=== Begin Enclosure ===

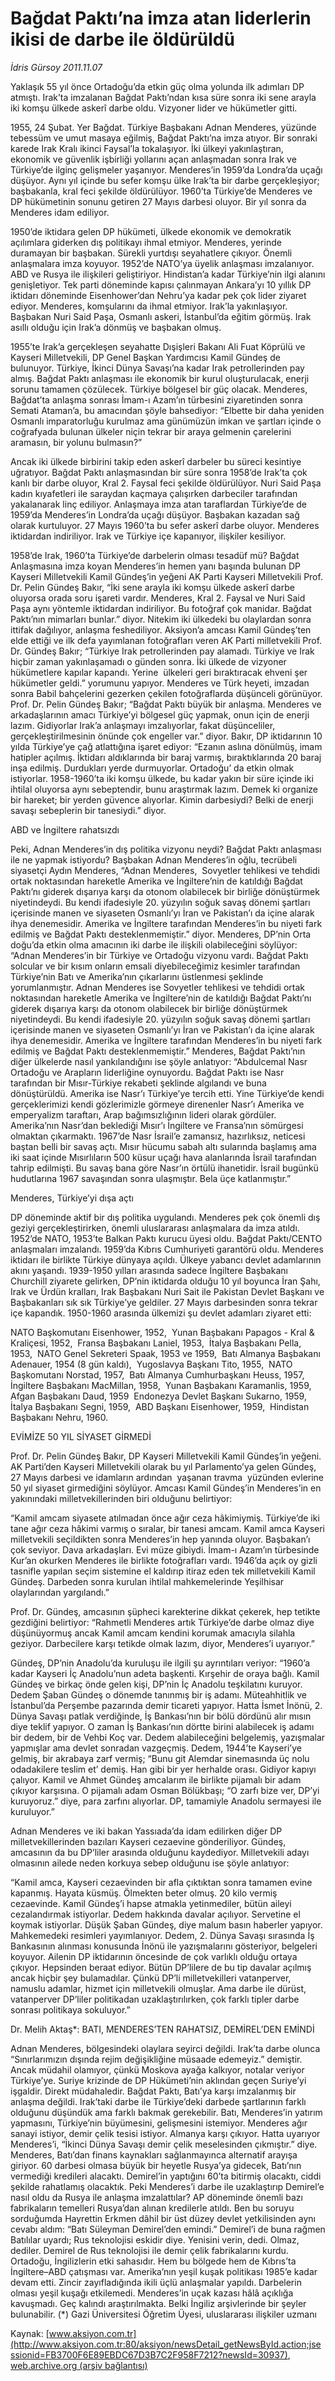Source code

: # Bağdat Paktı’na imza atan liderlerin ikisi de darbe ile öldürüldü

*İdris Gürsoy 2011.11.07*

<div class="news-detail-text-todays">
 <div>
 </div>
 <div>
 </div>
 <div id="newsSpot">
  <font class="detail-spot">
   Yaklaşık 55 yıl önce Ortadoğu’da etkin güç olma yolunda ilk adımları DP atmıştı. Irak’ta imzalanan Bağdat Paktı’ndan kısa süre sonra iki sene arayla iki komşu ülkede askerî darbe oldu. Vizyoner lider ve hükümetler gitti.
  </font>
 </div>
 <div id="newsText">
  <font class="detail-text">
   <p class="MsoNormal">
    1955, 24 Şubat. Yer Bağdat. Türkiye Başbakanı Adnan Menderes, yüzünde tebessüm ve umut masaya eğilmiş, Bağdat Paktı’na imza atıyor. Bir sonraki karede Irak Kralı ikinci Faysal’la tokalaşıyor. İki ülkeyi yakınlaştıran, ekonomik ve güvenlik işbirliği yollarını açan anlaşmadan sonra Irak ve Türkiye’de ilginç gelişmeler yaşanıyor. Menderes’in 1959’da Londra’da uçağı düşüyor. Aynı yıl içinde bu sefer komşu ülke Irak’ta bir darbe gerçekleşiyor; başbakanla, kral feci şekilde öldürülüyor. 1960’ta Türkiye’de Menderes ve DP hükümetinin sonunu getiren 27 Mayıs darbesi oluyor. Bir yıl sonra da Menderes idam ediliyor.
   </p>
   <p class="MsoNormal">
    1950’de iktidara gelen DP hükümeti, ülkede ekonomik ve demokratik açılımlara giderken dış politikayı ihmal etmiyor. Menderes, yerinde duramayan bir başbakan. Sürekli yurtdışı seyahatlere çıkıyor. Önemli anlaşmalara imza koyuyor. 1952’de NATO’ya üyelik anlaşması imzalanıyor. ABD ve Rusya ile ilişkileri geliştiriyor. Hindistan’a kadar Türkiye’nin ilgi alanını genişletiyor. Tek parti döneminde kapısı çalınmayan Ankara’yı 10 yıllık DP iktidarı döneminde Eisenhower’dan Nehru’ya kadar pek çok lider ziyaret ediyor. Menderes, komşularını da ihmal etmiyor. Irak’la yakınlaşıyor. Başbakan Nuri Said Paşa, Osmanlı askeri, İstanbul’da eğitim görmüş. Irak asıllı olduğu için Irak’a dönmüş ve başbakan olmuş.
   </p>
   <p class="MsoNormal">
    1955’te Irak’a gerçekleşen seyahatte Dışişleri Bakanı Ali Fuat Köprülü ve Kayseri Milletvekili, DP Genel Başkan Yardımcısı Kamil Gündeş de bulunuyor. Türkiye, İkinci Dünya Savaşı’na kadar Irak petrollerinden pay almış. Bağdat Paktı anlaşması ile ekonomik bir kurul oluşturulacak, enerji sorunu tamamen çözülecek. Türkiye bölgesel bir güç olacak. Menderes, Bağdat’ta anlaşma sonrası İmam-ı Azam’ın türbesini ziyaretinden sonra Semati Ataman’a, bu amacından şöyle bahsediyor: “Elbette bir daha yeniden Osmanlı imparatorluğu kurulmaz ama günümüzün imkan ve şartları içinde o coğrafyada bulunan ülkeler niçin tekrar bir araya gelmenin çarelerini aramasın, bir yolunu bulmasın?”
   </p>
   <p class="MsoNormal">
    Ancak iki ülkede birbirini takip eden askerî darbeler bu süreci kesintiye uğratıyor. Bağdat Paktı anlaşmasından bir süre sonra 1958’de Irak’ta çok kanlı bir darbe oluyor, Kral 2. Faysal feci şekilde öldürülüyor. Nuri Said Paşa kadın kıyafetleri ile saraydan kaçmaya çalışırken darbeciler tarafından yakalanarak linç ediliyor. Anlaşmaya imza atan taraflardan Türkiye’de de 1959’da Menderes’in Londra’da uçağı düşüyor. Başbakan kazadan sağ olarak kurtuluyor. 27 Mayıs 1960’ta bu sefer askerî darbe oluyor. Menderes iktidardan indiriliyor. Irak ve Türkiye içe kapanıyor, ilişkiler kesiliyor.
   </p>
   <p class="MsoNormal">
    1958’de Irak, 1960’ta Türkiye’de darbelerin olması tesadüf mü? Bağdat Anlaşmasına imza koyan Menderes’in hemen yanı başında bulunan DP Kayseri Milletvekili Kamil Gündeş’in yeğeni AK Parti Kayseri Milletvekili Prof. Dr. Pelin Gündeş Bakır, “İki sene arayla iki komşu ülkede askerî darbe oluyorsa orada soru işareti vardır. Menderes, Kral 2. Faysal ve Nuri Said Paşa aynı yöntemle iktidardan indiriliyor. Bu fotoğraf çok manidar. Bağdat Paktı’nın mimarları bunlar.” diyor. Nitekim iki ülkedeki bu olaylardan sonra ittifak dağılıyor, anlaşma feshediliyor. Aksiyon’a amcası Kamil Gündeş’ten elde ettiği ve ilk defa yayımlanan fotoğrafları veren AK Parti milletvekili Prof. Dr. Gündeş Bakır; “Türkiye Irak petrollerinden pay alamadı. Türkiye ve Irak hiçbir zaman yakınlaşamadı o günden sonra. İki ülkede de vizyoner hükümetlere kapılar kapandı. Yerine  ülkeleri geri bıraktıracak ehveni şer hükümetler geldi.” yorumunu yapıyor. Menderes ve Türk heyeti, imzadan sonra Babil bahçelerini gezerken çekilen fotoğraflarda düşünceli görünüyor. Prof. Dr. Pelin Gündeş Bakır; “Bağdat Paktı büyük bir anlaşma. Menderes ve arkadaşlarının amacı Türkiye’yi bölgesel güç yapmak, onun için de enerji lazım. Gidiyorlar Irak’a anlaşmayı imzalıyorlar, fakat düşünceliler, gerçekleştirilmesinin önünde çok engeller var.” diyor. Bakır, DP iktidarının 10 yılda Türkiye’ye çağ atlattığına işaret ediyor: “Ezanın aslına dönülmüş, imam hatipler açılmış. İktidarı aldıklarında bir baraj varmış, bıraktıklarında 20 baraj inşa edilmiş. Durdukları yerde durmuyorlar. Ortadoğu’ da etkin olmak istiyorlar. 1958-1960’ta iki komşu ülkede, bu kadar yakın bir süre içinde iki ihtilal oluyorsa aynı sebeptendir, bunu araştırmak lazım. Demek ki organize bir hareket; bir yerden güvence alıyorlar. Kimin darbesiydi? Belki de enerji savaşı sebeplerin bir tanesiydi.” diyor.
   </p>
   <p class="MsoNormal">
    ABD ve İngiltere rahatsızdı
   </p>
   <p class="MsoNormal">
    Peki, Adnan Menderes’in dış politika vizyonu neydi? Bağdat Paktı anlaşması ile ne yapmak istiyordu? Başbakan Adnan Menderes’in oğlu, tecrübeli siyasetçi Aydın Menderes, “Adnan Menderes,  Sovyetler tehlikesi ve tehdidi ortak noktasından hareketle Amerika ve İngiltere’nin de katıldığı Bağdat Paktı’nı giderek dışarıya karşı da otonom olabilecek bir birliğe dönüştürmek niyetindeydi. Bu kendi ifadesiyle 20. yüzyılın soğuk savaş dönemi şartları içerisinde manen ve siyaseten Osmanlı’yı İran ve Pakistan’ı da içine alarak ihya denemesidir. Amerika ve İngiltere tarafından Menderes’in bu niyeti fark edilmiş ve Bağdat Paktı desteklenmemiştir.” diyor. Menderes, DP’nin Orta doğu’da etkin olma amacının iki darbe ile ilişkili olabileceğini söylüyor: “Adnan Menderes’in bir Türkiye ve Ortadoğu vizyonu vardı. Bağdat Paktı solcular ve bir kısım onların emsali diyebileceğimiz kesimler tarafından Türkiye’nin Batı ve Amerika’nın çıkarlarını üstlenmesi şeklinde yorumlanmıştır. Adnan Menderes ise Sovyetler tehlikesi ve tehdidi ortak noktasından hareketle Amerika ve İngiltere’nin de katıldığı Bağdat Paktı’nı giderek dışarıya karşı da otonom olabilecek bir birliğe dönüştürmek niyetindeydi. Bu kendi ifadesiyle 20. yüzyılın soğuk savaş dönemi şartları içerisinde manen ve siyaseten Osmanlı’yı İran ve Pakistan’ı da içine alarak ihya denemesidir. Amerika ve İngiltere tarafından Menderes’in bu niyeti fark edilmiş ve Bağdat Paktı desteklenmemiştir.” Menderes, Bağdat Paktı’nın diğer ülkelerde nasıl yankılandığını ise şöyle anlatıyor: “Abdulcemal Nasr Ortadoğu ve Arapların liderliğine oynuyordu. Bağdat Paktı ise Nasr tarafından bir Mısır-Türkiye rekabeti şeklinde algılandı ve buna dönüştürüldü. Amerika ise Nasr’ı Türkiye’ye tercih etti. Yine Türkiye’de kendi gerçeklerimizi kendi gözlerimizle görmeye direnenler Nasr’ı Amerika ve emperyalizm taraftarı, Arap bağımsızlığının lideri olarak gördüler. Amerika’nın Nasr’dan beklediği Mısır’ı İngiltere ve Fransa’nın sömürgesi olmaktan çıkarmaktı. 1967’de Nasr İsrail’e zamansız, hazırlıksız, neticesi baştan belli bir savaş açtı. Mısır hücumu sabah altı sularında başlamış ama iki saat içinde Mısırlıların 500 küsur uçağı hava alanlarında İsrail tarafından tahrip edilmişti. Bu savaş bana göre Nasr’ın örtülü ihanetidir. İsrail bugünkü hudutlarına 1967 savaşından sonra ulaşmıştır. Bela üçe katlanmıştır.”
   </p>
   <p class="MsoNormal">
    Menderes, Türkiye’yi dışa açtı
   </p>
   <p class="MsoNormal">
    DP döneminde aktif bir dış politika uygulandı. Menderes pek çok önemli dış geziyi gerçekleştirirken, önemli uluslararası anlaşmalara da imza atıldı. 1952’de NATO, 1953’te Balkan Paktı kurucu üyesi oldu. Bağdat Paktı/CENTO anlaşmaları imzalandı. 1959’da Kıbrıs Cumhuriyeti garantörü oldu. Menderes iktidarı ile birlikte Türkiye dünyaya açıldı. Ülkeye yabancı devlet adamlarının akını yaşandı. 1939-1950 yılları arasında sadece İngiltere Başbakanı Churchill ziyarete gelirken, DP’nin iktidarda olduğu 10 yıl boyunca İran Şahı,  Irak ve Ürdün kralları, Irak Başbakanı Nuri Sait ile Pakistan Devlet Başkanı ve Başbakanları sık sık Türkiye’ye geldiler. 27 Mayıs darbesinden sonra tekrar içe kapandık. 1950-1960 arasında ülkemizi şu devlet adamları ziyaret etti:
   </p>
   <p class="MsoNormal">
    NATO Başkomutanı Eisenhower, 1952,  Yunan Başbakanı Papagos - Kral &amp; Kraliçesi, 1952,  Fransa Başbakanı Laniel, 1953,  İtalya Başbakanı Pella, 1953,  NATO Genel Sekreteri Spaak, 1953 ve 1959,  Batı Almanya Başbakanı Adenauer, 1954 (8 gün kaldı),  Yugoslavya Başkanı Tito, 1955,  NATO Başkomutanı Norstad, 1957,  Batı Almanya Cumhurbaşkanı Heuss, 1957,  İngiltere Başbakanı MacMillan, 1958,  Yunan Başbakanı Karamanlis, 1959,  Afgan Başbakanı Daud, 1959  Endonezya Devlet Başkanı Sukarno, 1959,  İtalya Başbakanı Segni, 1959,  ABD Başkanı Eisenhower, 1959,  Hindistan Başbakanı Nehru, 1960.
   </p>
   <p class="MsoNormal">
    EVİMİZE 50 YIL SİYASET GİRMEDİ
   </p>
   <p class="MsoNormal">
    Prof. Dr. Pelin Gündeş Bakır, DP Kayseri Milletvekili Kamil Gündeş’in yeğeni. AK Parti’den Kayseri Milletvekili olarak bu yıl Parlamento’ya gelen Gündeş, 27 Mayıs darbesi ve idamların ardından  yaşanan travma  yüzünden evlerine 50 yıl siyaset girmediğini söylüyor. Amcası Kamil Gündeş’in Menderes’in en yakınındaki milletvekillerinden biri olduğunu belirtiyor:
   </p>
   <p class="MsoNormal">
    “Kamil amcam siyasete atılmadan önce ağır ceza hâkimiymiş. Türkiye’de iki tane ağır ceza hâkimi varmış o sıralar, bir tanesi amcam. Kamil amca Kayseri milletvekili seçildikten sonra Menderes’in hep yanında oluyor. Başbakan’ı çok seviyor. Dava arkadaşları. Evi müze gibiydi. İmam-ı Azam’ın türbesinde Kur’an okurken Menderes ile birlikte fotoğrafları vardı. 1946’da açık oy gizli tasnifle yapılan seçim sistemine el kaldırıp itiraz eden tek milletvekili Kamil Gündeş. Darbeden sonra kurulan ihtilal mahkemelerinde Yeşilhisar olaylarından yargılandı.”
   </p>
   <p class="MsoNormal">
    Prof. Dr. Gündeş, amcasının şüpheci karekterine dikkat çekerek, hep tetikte gezdiğini belirtiyor: “Rahmetli Menderes artık Türkiye’de darbe olmaz diye düşünüyormuş ancak Kamil amcam kendini korumak amacıyla silahla geziyor. Darbecilere karşı tetikde olmak lazım, diyor, Menderes’i uyarıyor.”
   </p>
   <p class="MsoNormal">
    Gündeş, DP’nin Anadolu’da kuruluşu ile ilgili şu ayrıntıları veriyor: “1960’a kadar Kayseri İç Anadolu’nun adeta başkenti. Kırşehir de oraya bağlı. Kamil Gündeş ve birkaç önde gelen kişi, DP’nin İç Anadolu teşkilatını kuruyor. Dedem Şaban Gündeş o dönemde tanınmış bir iş adamı. Müteahhitlik ve  İstanbul’da Perşembe pazarında demir ticareti yapıyor. Hatta İsmet İnönü, 2. Dünya Savaşı patlak verdiğinde, İş Bankası’nın bir bölü dördünü alır mısın diye teklif yapıyor. O zaman İş Bankası’nın dörtte birini alabilecek iş adamı bir dedem, bir de Vehbi Koç var. Dedem alabileceğini belgelemiş, yazışmalar yapmışlar ama devlet sonradan vazgeçmiş. Dedem, 1944’te Kayseri’ye gelmiş, bir akrabaya zarf vermiş; “Bunu git Alemdar sinemasında üç nolu odadakilere teslim et’ demiş. Han gibi bir yer herhalde orası. Gidiyor kapıyı çalıyor. Kamil ve Ahmet Gündeş amcalarım ile birlikte pijamalı bir adam çıkıyor karşısına. O pijamalı adam Osman Bölükbaşı; “O zarfı bize ver, DP’yi kuruyoruz.” diye, para zarfını alıyorlar. DP, tamamiyle Anadolu sermayesi ile kuruluyor.”
   </p>
   <p class="MsoNormal">
    Adnan Menderes ve iki bakan Yassıada’da idam edilirken diğer DP milletvekillerinden bazıları Kayseri cezaevine gönderiliyor. Gündeş, amcasının da bu DP’liler arasında olduğunu kaydediyor. Milletvekili adayı olmasının ailede neden korkuya sebep olduğunu ise şöyle anlatıyor:
   </p>
   <p class="MsoNormal">
    “Kamil amca, Kayseri cezaevinden bir afla çıktıktan sonra tamamen evine kapanmış. Hayata küsmüş. Ölmekten beter olmuş. 20 kilo vermiş cezaevinde. Kamil Gündeş’i hapse atmakla yetinmediler, bütün aileyi cezalandırmak istiyorlar. Dedem hakkında davalar açılıyor. Servetine el koymak istiyorlar. Düşük Şaban Gündeş, diye malum basın haberler yapıyor. Mahkemedeki resimleri yayımlanıyor. Dedem, 2. Dünya Savaşı sırasında İş Bankasının alınması konusunda İnönü ile yazışmalarını gösteriyor, belgeleri koyuyor. Ailenin DP iktidarının öncesinde de çok varlıklı olduğu ortaya çıkıyor. Hepsinden beraat ediyor. Bütün DP’lilere de bu tip davalar açılmış ancak hiçbir şey bulamadılar. Çünkü DP’li milletvekilleri vatanperver, namuslu adamlar, hizmet için milletvekili olmuşlar. Ama darbe ile dürüst, vatanperver DP’liler politikadan uzaklaştırılırken, çok farklı tipler darbe sonrası politikaya sokuluyor.”
   </p>
   <p class="MsoNormal">
    Dr. Melih Aktaş*: BATI, MENDERES’TEN RAHATSIZ, DEMİREL’DEN EMİNDİ
   </p>
   <p class="MsoNormal">
    Adnan Menderes, bölgesindeki olaylara seyirci değildi. Irak’ta darbe olunca “Sınırlarımızın dışında rejim değişikliğine müsaade edemeyiz.” demiştir. Ancak müdahil olamıyor, çünkü Moskova ayağa kalkıyor, notalar veriyor Türkiye’ye. Suriye krizinde de DP Hükümeti’nin aklından geçen Suriye’yi işgaldir. Direkt müdahaledir. Bağdat Paktı, Batı’ya karşı imzalanmış bir anlaşma değildi. Irak’taki darbe ile Türkiye’deki darbede şartlarının farklı olduğunu düşündük ama farklı bakmak gerekebilir. Batı, Menderes’in yatırım yapmasını, Türkiye’nin büyümesini, gelişmesini istemiyor. Menderes ağır sanayi istiyor, demir çelik tesisi istiyor. Almanya karşı çıkıyor. Hatta uyarıyor Menderes’i, “İkinci Dünya Savaşı demir çelik meselesinden çıkmıştır.” diye. Menderes, Batı’dan finans kaynakları sağlanmayınca alternatif arayışa giriyor. 60 darbesi olmasa büyük bir heyetle Rusya’ya gidecek, Batı’nın vermediği kredileri alacaktı. Demirel’in yaptığını 60’ta bitirmiş olacaktı, ciddi şekilde rahatlamış olacaktık. Peki Menderes’i darbe ile uzaklaştırıp Demirel’e nasıl oldu da Rusya ile anlaşma imzalattılar? AP döneminde önemli bazı fabrikaların temelleri Rusya’dan alınan kredilerle atıldı. Ben bu soruyu sorduğumda Hayrettin Erkmen dâhil bir üst düzey devlet yetkilisinden aynı cevabı aldım: “Batı Süleyman Demirel’den emindi.” Demirel’i de buna rağmen Batılılar uyardı; Rus teknolojisi eskidir diye. Yenisini verin, dedi. Olmaz, dediler. Demirel de Rus teknolojisi ile demir çelik fabrikalarını kurdu. Ortadoğu, İngilizlerin etki sahasıdır. Hem bu bölgede hem de Kıbrıs’ta İngiltere–ABD çatışması var. Amerika’nın yeşil kuşak politikası 1985’e kadar devam etti. Zincir zayıfladığında ikili üçlü anlaşmalar yapıldı. Darbelerin olması yeşil kuşağı etkilemedi. Menderes’in uçak kazası hâlâ açıklığa kavuşmadı. Geç kalındı araştırılmakta. Belki İngiliz arşivlerinde bir şeyler bulunabilir. (*) Gazi Üniversitesi Öğretim Üyesi, uluslararası ilişkiler uzmanı
   </p>
  </font>
 </div>
 <div>
 </div>
 <div>
 </div>
</div>


Kaynak: [www.aksiyon.com.tr](http://www.aksiyon.com.tr:80/aksiyon/newsDetail_getNewsById.action;jsessionid=FB3700F6E89EBDC67D3B7C2F958F7212?newsId=30937), [web.archive.org (arşiv bağlantısı)](http://web.archive.org/web/20120828052602/http://www.aksiyon.com.tr:80/aksiyon/newsDetail_getNewsById.action;jsessionid=FB3700F6E89EBDC67D3B7C2F958F7212?newsId=30937)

=== End Enclosure ===

Every line containing the string "font" is required; copy each such line from the data.

  <font class="detail-spot">
  </font>
  <font class="detail-text">
  </font>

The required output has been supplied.